What I came up with is:

def multiple_replace(adict, text):
   # Create a regular expression from all of the dictionary keys
    regex = re.compile("|".join(map(re.escape, adict.keys(  ))))
    regex = re.sub("\$\d*date_placeholder", "20200101", txt)
   # For each match, look up the corresponding value in the dictionary
   return regex.sub(lambda match: adict[match.group(0)], text)

But is there more elegant way of doing that? In case I have some more placeholders with variable numeric part which should be replaced by the same value (eg $1234dname_placeholder, $1234age_placeholder)?

Answer 1

You could combine \$\d*date_placeholder with the rest of the placeholders, IF the rest of the placeholders do not need to be escaped.

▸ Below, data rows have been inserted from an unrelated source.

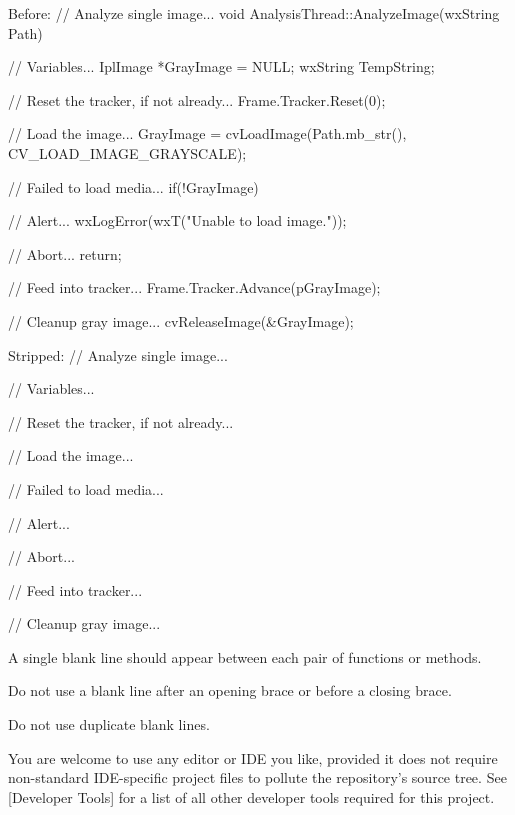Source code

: Before:
\startCodeExample
\starttyping
// Analyze single image...
void AnalysisThread::AnalyzeImage(wxString Path)
{
    // Variables...
    IplImage   *GrayImage   = NULL;
    wxString    TempString;

    // Reset the tracker, if not already...
    Frame.Tracker.Reset(0);

    // Load the image...
    GrayImage = cvLoadImage(Path.mb_str(), CV_LOAD_IMAGE_GRAYSCALE);

        // Failed to load media...
        if(!GrayImage)
        {
            // Alert...
            wxLogError(wxT("Unable to load image."));
            
            // Abort...
            return;
        }

    // Feed into tracker...
    Frame.Tracker.Advance(pGrayImage);
    
    // Cleanup gray image...
    cvReleaseImage(&GrayImage);
}
\stoptyping
\stopCodeExample

Stripped:
\startCodeExample
\starttyping
// Analyze single image...

    // Variables...

    // Reset the tracker, if not already...

    // Load the image...

        // Failed to load media...

            // Alert...

            // Abort...

    // Feed into tracker...
    
    // Cleanup gray image...
\stoptyping
\stopCodeExample

\item
A single blank line should appear between each pair of functions or methods. 

\item
Do not use a blank line after an opening brace or before a closing brace.

\item
Do not use duplicate blank lines.
\stopitemize


You are welcome to use any editor or IDE you like, provided it does not require non-standard IDE-specific project files to pollute the repository's source tree. See [Developer Tools] for a list of all other developer tools required for this project.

Then, create a second dictionary without any of the special regular expression characters, to use when looking up what to replace a regex match with.

map(re.escape, adict.keys()) is necessary in your code above since you have the special regex character $ in the placeholder names. I would recommend adding the special character escapes yourself, and adding your \$\d*date_placeholder lookup as a key/value pair in placeholders. This removes both the need to map re.escape over your keys and the need to use a second substitution in the multiple_replace function.

Like so...

import re

placeholders = {r'\$plc_hldr1': '1111',
                r'\$plc_hldr2': 'abcd',
                r'\$\d*date_placeholder': '20200101'}

def remove_escape_chars(reggie):
    return re.sub(r'\\\$\\d\*|\$\d*|\\', '', reggie)

def multiple_replace(escape_dict, text):
   # Create a second dictionary to lookup regex match replacement targets
   unescaped_placeholders = { remove_escape_chars(k): placeholders[k] for k in placeholders }

   # Create a regular expression from all of the dictionary keys
   regex = re.compile("|".join(escape_dict.keys()))
   return regex.sub(lambda match: unescaped_placeholders[remove_escape_chars(match.group(0))], text)

text = "sometext $plc_hldr1 some more text $plc_hldr2 some more more text $1234date_placeholder some text $5678date_placeholder"

result = multiple_replace(placeholders, text)
print(result)

The downside of this approach is the fact you would have to update the regex in the remove_escape_chars(...) function if you introduced a new pattern into placeholders. (It WILL extend to similar patterns, such as $1234dname_placeholder or $1234age_placeholder.)